Jean McConville murder: Decision on Ivor Bell case expected next week
A decision on whether a veteran republican should stand trial for involvement in the murder of a mother-of-10 could be made next week, a court has heard.
Ivor Bell is charged with aiding and abetting the kidnap, killing and secret burial of Jean McConville in 1972.
The 79-year-old, from Ramoan Gardens in west Belfast, is further charged with membership of the IRA.
The IRA kidnapped 37-year-old Mrs McConville in front of her children.
She was wrongly accused of being an informer.
At Belfast Magistrates Court on Wednesday, the judge said she would consider whether the evidence, heard during a two-day preliminary enquiry, was strong enough to return the accused for trial.

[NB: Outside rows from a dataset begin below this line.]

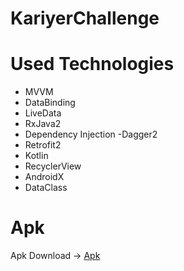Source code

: # KariyerChallenge


# Used Technologies

 *   MVVM
 *   DataBinding
 *   LiveData
 *   RxJava2
 *   Dependency Injection -Dagger2
 *   Retrofit2
 *   Kotlin
 *   RecyclerView
 *   AndroidX
 *   DataClass



# Apk
 Apk Download -> [Apk](app/release/KariyerChallenge.apk)
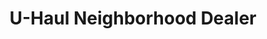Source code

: ---
title: "U-Haul Neighborhood Dealer"
url: /brooks/u-haul-neighborhood-dealer/
shop: storage rental
---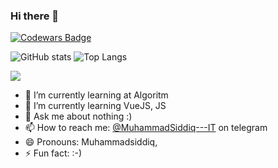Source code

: ### Hi there 👋

[![Codewars Badge](https://www.codewars.com/users/Mukhammad%20Siddiq/badges/large)](https://www.codewars.com/users/Mukhammad%20Siddiq)

<!--![Myhammad Siddiq's github stats](https://github-readme-stats.vercel.app/api?username=muhammadsiddiq-code&show_icons=true&theme=default)-->
![GitHub stats](https://github-readme-stats.vercel.app/api?username=muhammadsiddiq-code&count_private=true&show_icons=true&line_height=40&theme=holi)
![Top Langs](https://github-readme-stats.vercel.app/api/top-langs/?username=muhammadsiddiq-code&langs_count=5&hide=html,cmake&theme=holi)


<!-- [![Harlok's WakaTime stats](https://github-readme-stats.vercel.app/api/wakatime?username=muhammadsiddiq-code)](https://github.com/anuraghazra/github-readme-stats)  -->

![](https://komarev.com/ghpvc/?username=muhammadsiddiq-codeo&color=blue&theme=onedark)

- 🔭 I’m currently learning at Algoritm
- 🌱 I’m currently learning VueJS, JS
- 💬 Ask me about nothing :)
- 📫 How to reach me: [@MuhammadSiddiq---IT](t.me/Muhammad_WebDasturchi) on telegram
- 😄 Pronouns: Muhammadsiddiq,
- ⚡️ Fun fact: :-)

<a href="https://github.com/azamjonbro">
<!--   <img src="https://spotify-readme-vodiylik.vercel.app/api?scan=true&theme=light&spin=0" alt="Current Spotify Song"> -->
</a>
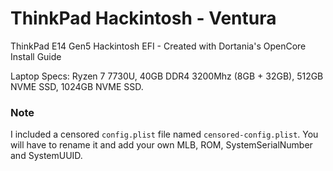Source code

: # ThinkPad Hackintosh - Ventura
ThinkPad E14 Gen5 Hackintosh EFI - Created with Dortania's OpenCore Install Guide

Laptop Specs: Ryzen 7 7730U, 40GB DDR4 3200Mhz (8GB + 32GB), 512GB NVME SSD, 1024GB NVME SSD.

### Note
I included a censored `config.plist` file named `censored-config.plist`. You will have to rename it and add your own MLB, ROM, SystemSerialNumber and SystemUUID.
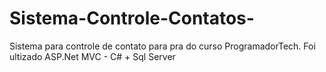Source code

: # Sistema-Controle-Contatos-
Sistema para controle de contato  para pra do curso ProgramadorTech. Foi ultizado ASP.Net MVC - C# + Sql Server
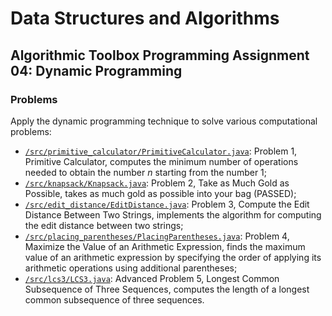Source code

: # Data Structures and Algorithms
## Algorithmic Toolbox Programming Assignment 04: Dynamic Programming
### Problems
Apply the dynamic programming technique to solve various computational problems:
* [`/src/primitive_calculator/PrimitiveCalculator.java`](src/primitive_calculator/PrimitiveCalculator.java): Problem 1, Primitive Calculator, computes the minimum number of operations needed to obtain the number *n* starting from the number 1;
* [`/src/knapsack/Knapsack.java`](src/knapsack/Knapsack.java): Problem 2, Take as Much Gold as Possible, takes as much gold as possible into your bag (PASSED);
* [`/src/edit_distance/EditDistance.java`](src/edit_distance/EditDistance.java): Problem 3, Compute the Edit Distance Between Two Strings, implements the algorithm for computing the edit distance between two strings;
* [`/src/placing_parentheses/PlacingParentheses.java`](src/placing_parentheses/PlacingParentheses.java): Problem 4, Maximize the Value of an Arithmetic Expression, finds the maximum value of an arithmetic expression by specifying the order of applying its arithmetic operations using additional parentheses;
* [`/src/lcs3/LCS3.java`](src/lcs3/LCS3.java): Advanced Problem 5, Longest Common Subsequence of Three Sequences, computes the length of a longest common subsequence of three sequences.
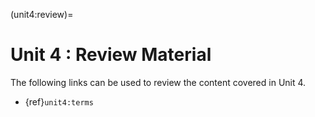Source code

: (unit4:review)=
# Unit 4 : Review Material

The following links can be used to review the content covered in Unit 4.
<!-- - {ref}`unit4:problems` -->
<!-- - {ref}`unit4:additionalproblems` -->
- {ref}`unit4:terms`
<!-- - {ref}`unit4:flashcards` -->
<!-- - {ref}`unit4:randomquiz` -->
<!-- - {ref}`unit4:fullquiz` -->
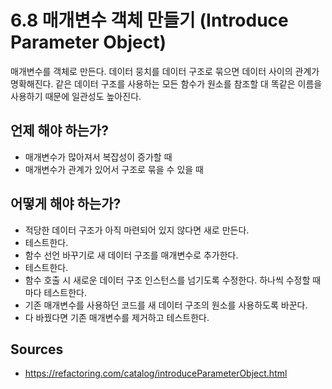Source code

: # 6.8 매개변수 객체 만들기 (Introduce Parameter Object)

매개변수를 객체로 만든다. 데이터 뭉치를 데이터 구조로 묶으면 데이터 사이의 관계가 명확해진다. 같은 데이터 구조를 사용하는 모든 함수가 원소를 참조할 대 똑같은 이름을 사용하기 때문에 일관성도 높아진다.

## 언제 해야 하는가?

* 매개변수가 많아져서 복잡성이 증가할 때
* 매개변수가 관계가 있어서 구조로 묶을 수 있을 때

## 어떻게 해야 하는가?

* 적당한 데이터 구조가 아직 마련되어 있지 않다면 새로 만든다.
* 테스트한다.
* 함수 선언 바꾸기로 새 데이터 구조를 매개변수로 추가한다.
* 테스트한다.
* 함수 호출 시 새로운 데이터 구조 인스턴스를 넘기도록 수정한다. 하나씩 수정할 때마다 테스트한다.
* 기존 매개변수를 사용하던 코드를 새 데이터 구조의 원소를 사용하도록 바꾼다.
* 다 바꿨다면 기존 매개변수를 제거하고 테스트한다.

## Sources

* https://refactoring.com/catalog/introduceParameterObject.html
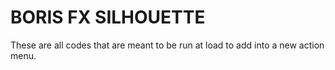 # BORIS FX SILHOUETTE 

These are all codes that are meant to be run at load to add into a new action menu.
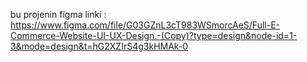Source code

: bu projenin figma linki :
https://www.figma.com/file/G03GZnL3cT983WSmorcAeS/Full-E-Commerce-Website-UI-UX-Design.-(Copy)?type=design&node-id=1-3&mode=design&t=hG2XZIrS4g3kHMAk-0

She said she would try to get a decision through by July 7.
Mrs McConville, a widow, was dragged from her home in the Divis flats by an IRA gang of up to 12 men and women after being accused of passing information to the British Army in Belfast - an allegation dismissed by the Northern Ireland Police Ombudsman.
She was shot in the back of the head and buried 50 miles from her home.
The IRA did not admit her murder until 1999, when information was passed to police in the Republic of Ireland.
In August 2003, her remains were found on Shelling Hill beach, Co Louth, by a member of the public.
Nobody has been convicted for her murder, one of the most notorious of the Troubles.
Part of the Crown's case against Mr Bell is based on a tape of interviews police secured from an oral history archive collated by Boston College.
It is alleged one of the interviews was given by Mr Bell - a claim the defendant denies.
The case was adjourned for mention on 5 July.